====== RECORDS TO PROCESS
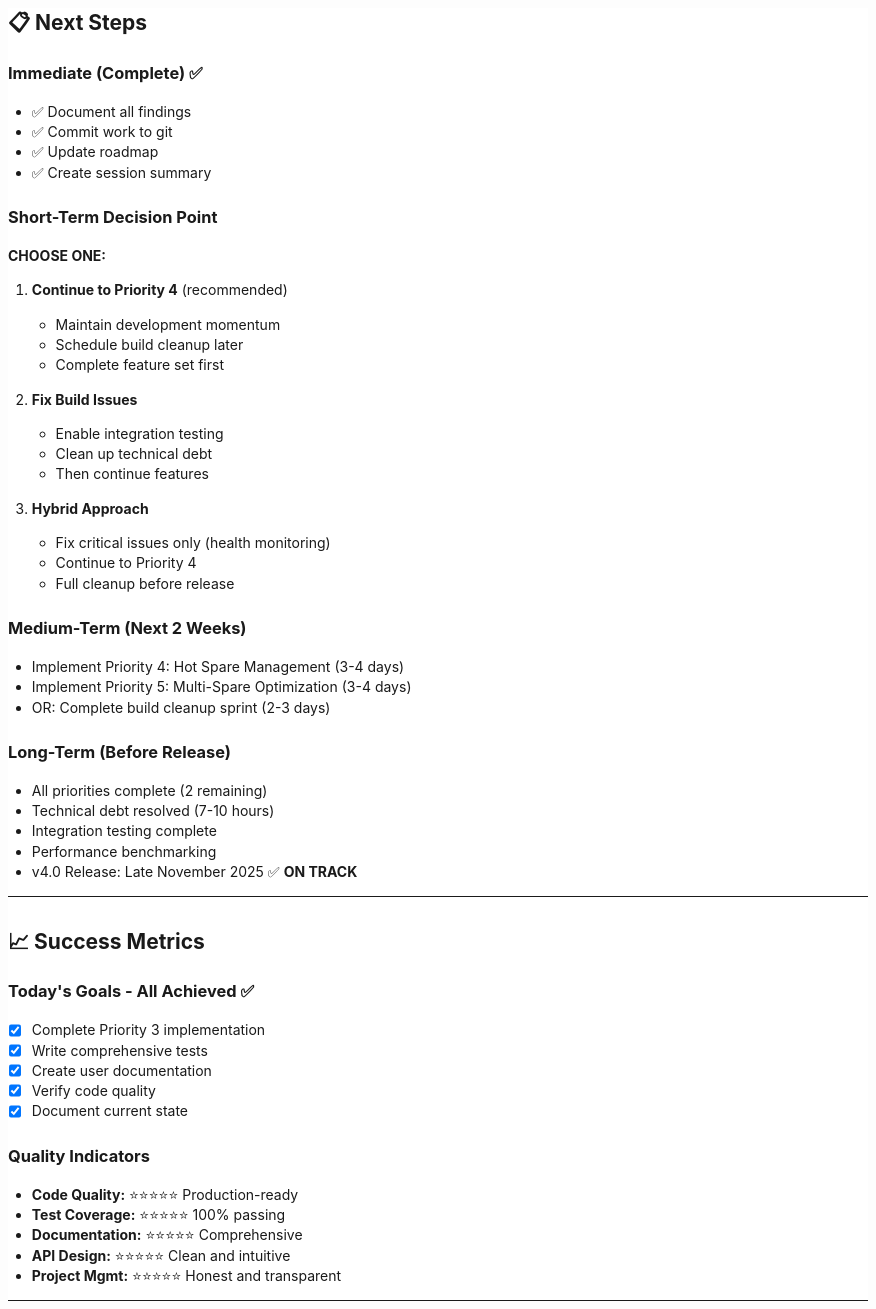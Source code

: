 
## 📋 Next Steps

### Immediate (Complete) ✅
- ✅ Document all findings
- ✅ Commit work to git
- ✅ Update roadmap
- ✅ Create session summary

### Short-Term Decision Point
**CHOOSE ONE:**
1. **Continue to Priority 4** (recommended)
   - Maintain development momentum
   - Schedule build cleanup later
   - Complete feature set first

2. **Fix Build Issues**
   - Enable integration testing
   - Clean up technical debt
   - Then continue features

3. **Hybrid Approach**
   - Fix critical issues only (health monitoring)
   - Continue to Priority 4
   - Full cleanup before release

### Medium-Term (Next 2 Weeks)
- Implement Priority 4: Hot Spare Management (3-4 days)
- Implement Priority 5: Multi-Spare Optimization (3-4 days)
- OR: Complete build cleanup sprint (2-3 days)

### Long-Term (Before Release)
- All priorities complete (2 remaining)
- Technical debt resolved (7-10 hours)
- Integration testing complete
- Performance benchmarking
- v4.0 Release: Late November 2025 ✅ **ON TRACK**

---

## 📈 Success Metrics

### Today's Goals - All Achieved ✅
- [x] Complete Priority 3 implementation
- [x] Write comprehensive tests
- [x] Create user documentation
- [x] Verify code quality
- [x] Document current state

### Quality Indicators
- **Code Quality:** ⭐⭐⭐⭐⭐ Production-ready
- **Test Coverage:** ⭐⭐⭐⭐⭐ 100% passing
- **Documentation:** ⭐⭐⭐⭐⭐ Comprehensive
- **API Design:** ⭐⭐⭐⭐⭐ Clean and intuitive
- **Project Mgmt:** ⭐⭐⭐⭐⭐ Honest and transparent

---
============
WORK INSTRUCTION: Exclude the pictures. Write out the remaining data exactly.

RESPONSE TO THE TASK:
Source code

: 
## 📋 Next Steps

### Immediate (Complete) ✅
- ✅ Document all findings
- ✅ Commit work to git
- ✅ Update roadmap
- ✅ Create session summary

### Short-Term Decision Point
**CHOOSE ONE:**
1. **Continue to Priority 4** (recommended)
   - Maintain development momentum
   - Schedule build cleanup later
   - Complete feature set first

2. **Fix Build Issues**
   - Enable integration testing
   - Clean up technical debt
   - Then continue features

3. **Hybrid Approach**
   - Fix critical issues only (health monitoring)
   - Continue to Priority 4
   - Full cleanup before release

### Medium-Term (Next 2 Weeks)
- Implement Priority 4: Hot Spare Management (3-4 days)
- Implement Priority 5: Multi-Spare Optimization (3-4 days)
- OR: Complete build cleanup sprint (2-3 days)

### Long-Term (Before Release)
- All priorities complete (2 remaining)
- Technical debt resolved (7-10 hours)
- Integration testing complete
- Performance benchmarking
- v4.0 Release: Late November 2025 ✅ **ON TRACK**

---

## 📈 Success Metrics

### Today's Goals - All Achieved ✅
- [x] Complete Priority 3 implementation
- [x] Write comprehensive tests
- [x] Create user documentation
- [x] Verify code quality
- [x] Document current state

### Quality Indicators
- **Code Quality:** ⭐⭐⭐⭐⭐ Production-ready
- **Test Coverage:** ⭐⭐⭐⭐⭐ 100% passing
- **Documentation:** ⭐⭐⭐⭐⭐ Comprehensive
- **API Design:** ⭐⭐⭐⭐⭐ Clean and intuitive
- **Project Mgmt:** ⭐⭐⭐⭐⭐ Honest and transparent

---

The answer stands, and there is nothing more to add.